Metadata-Version: 2.2
Name: pdf-masking-library
Version: 0.1.6
Summary: A library for processing PDFs with OCR and masking sensitive information
Author: Demo
Author-email: demo@example.com
Classifier: Programming Language :: Python :: 3
Classifier: License :: OSI Approved :: MIT License
Classifier: Operating System :: OS Independent
Requires-Python: >=3
Description-Content-Type: text/markdown
Requires-Dist: pytesseract
Requires-Dist: pdf2image
Requires-Dist: pdfrw
Requires-Dist: lxml
Requires-Dist: reportlab
Requires-Dist: Pillow
Dynamic: author
Dynamic: author-email
Dynamic: classifier
Dynamic: description
Dynamic: description-content-type
Dynamic: requires-dist
Dynamic: requires-python
Dynamic: summary

# PDF Masking Library

**pdf-masking-library** is a Python library designed to process PDF files by masking sensitive information using Optical Character Recognition (OCR).
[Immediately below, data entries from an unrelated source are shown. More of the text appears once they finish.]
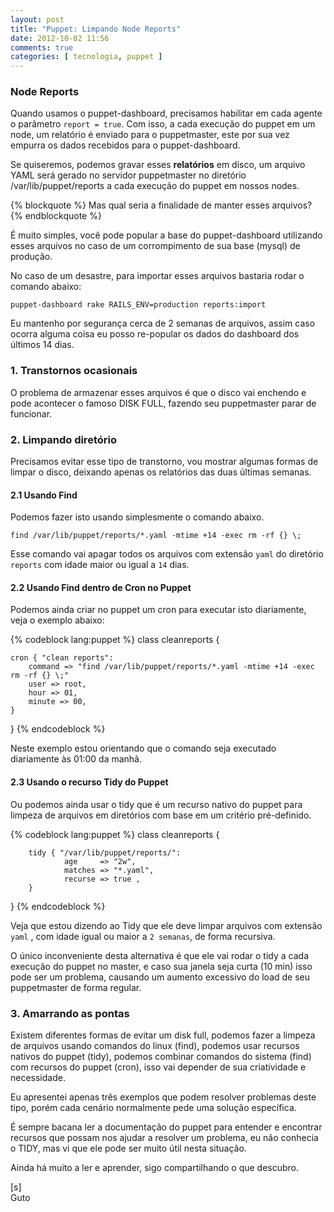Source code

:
 ```yaml
---
layout: post
title: "Puppet: Limpando Node Reports"
date: 2012-10-02 11:56
comments: true
categories: [ tecnologia, puppet ]
---
```


### Node Reports

Quando usamos o puppet-dashboard, precisamos habilitar em cada agente o parâmetro `report = true`. Com isso, a cada execução do puppet em um node, um relatório é enviado para o puppetmaster, este por sua vez empurra os dados recebidos para o puppet-dashboard.

Se quiseremos, podemos gravar esses **relatórios** em disco, um arquivo YAML será gerado no servidor puppetmaster no diretório /var/lib/puppet/reports a cada execução do puppet em nossos nodes.

{% blockquote %}
Mas qual seria a finalidade de manter esses arquivos?
{% endblockquote %}

É muito simples, você pode popular a base do puppet-dashboard utilizando esses arquivos no caso de um corrompimento de sua base (mysql) de produção.

No caso de um desastre, para importar esses arquivos bastaria rodar o comando abaixo:

    puppet-dashboard rake RAILS_ENV=production reports:import

Eu mantenho por segurança cerca de 2 semanas de arquivos, assim caso ocorra alguma coisa eu posso re-popular os dados do dashboard dos últimos 14 dias.

### 1. Transtornos ocasionais

O problema de armazenar esses arquivos é que o disco vai enchendo e pode acontecer o famoso DISK FULL, fazendo seu puppetmaster parar de funcionar.

### 2. Limpando diretório

Precisamos evitar esse tipo de transtorno, vou mostrar algumas formas de limpar o disco, deixando apenas os relatórios das duas últimas semanas.


#### 2.1 Usando Find

Podemos fazer isto usando simplesmente o comando abaixo.

    find /var/lib/puppet/reports/*.yaml -mtime +14 -exec rm -rf {} \;

Esse comando vai apagar todos os arquivos com extensão `yaml` do diretório `reports` com idade maior ou igual a `14` dias.

#### 2.2 Usando Find dentro de Cron no Puppet

Podemos ainda criar no puppet um cron para executar isto diariamente, veja o exemplo abaixo:

{% codeblock lang:puppet %}
class cleanreports {

	cron { "clean reports":
		command => "find /var/lib/puppet/reports/*.yaml -mtime +14 -exec rm -rf {} \;"
		user => root, 
		hour => 01, 
		minute => 00,  
	}
} 
{% endcodeblock %}

Neste exemplo estou orientando que o comando seja executado diariamente às 01:00 da manhã.

#### 2.3 Usando o recurso Tidy do Puppet

Ou podemos ainda usar o tidy que é um recurso nativo do puppet para limpeza de arquivos em diretórios com base em um critério pré-definido.

{% codeblock lang:puppet %}
class cleanreports {
 
        tidy { "/var/lib/puppet/reports/":
                age     => "2w",
                matches => "*.yaml",
                recurse => true ,
        }
}
{% endcodeblock %}

Veja que estou dizendo ao Tidy que ele deve limpar arquivos com extensão `yaml` , com idade igual ou maior a `2 semanas`, de forma recursiva.

O único inconveniente desta alternativa é que ele vai rodar o tidy a cada execução do puppet no master, e caso sua janela seja curta (10 min) isso pode ser um problema, causando um aumento excessivo do load de seu puppetmaster de forma regular.

### 3. Amarrando as pontas

Existem diferentes formas de evitar um disk full, podemos fazer a limpeza de arquivos usando comandos do linux (find), podemos usar recursos nativos do puppet (tidy), podemos combinar comandos do sistema (find) com recursos do puppet (cron), isso vai depender de sua criatividade e necessidade.

Eu apresentei apenas três exemplos que podem resolver problemas deste tipo,
porém cada cenário normalmente pede uma solução específica.

É sempre bacana ler a documentação do puppet para entender e encontrar recursos que possam nos ajudar a resolver um problema, eu não conhecia o TIDY, mas vi que ele pode ser muito útil nesta situação.

Ainda há muito a ler e aprender, sigo compartilhando o que descubro.

[s]<br>
Guto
It supports masking predefined patterns such as Aadhaar numbers, PAN numbers, and custom patterns provided by the user.

## A Simple Example

```python
import base64
from pdf_masking_library import process_pdf

base64_pdf_input = "Your base64 here"
custom_pattern = [r"\b\d{2}\b"]
psm = 6  # Default PSM is 6
lang = "eng+kan"  # Default OCR language is English and Kannada
aadhar = True  # Enable Aadhaar masking
pan = True  # Enable PAN masking

base64_pdf_output = process_pdf(base64_pdf_input, custom_pattern=custom_pattern, psm=psm, lang=lang, aadhar=aadhar, pan=pan)

# Save the masked PDF to a file
with open("masked_output.pdf", "wb") as output_file:
    output_file.write(base64.b64decode(base64_pdf_output))
```

### Masking Information
The library allows independent control over masking of Aadhaar numbers, PAN numbers, and custom patterns:
-   Aadhaar Numbers: 12-digit Indian identification numbers (enabled using --aadhar).
-   PAN Numbers: 10-character alphanumeric Permanent Account Numbers (enabled using --pan).
-    Custom Patterns: User-defined patterns using regular expressions(enabled using --custom-pattern).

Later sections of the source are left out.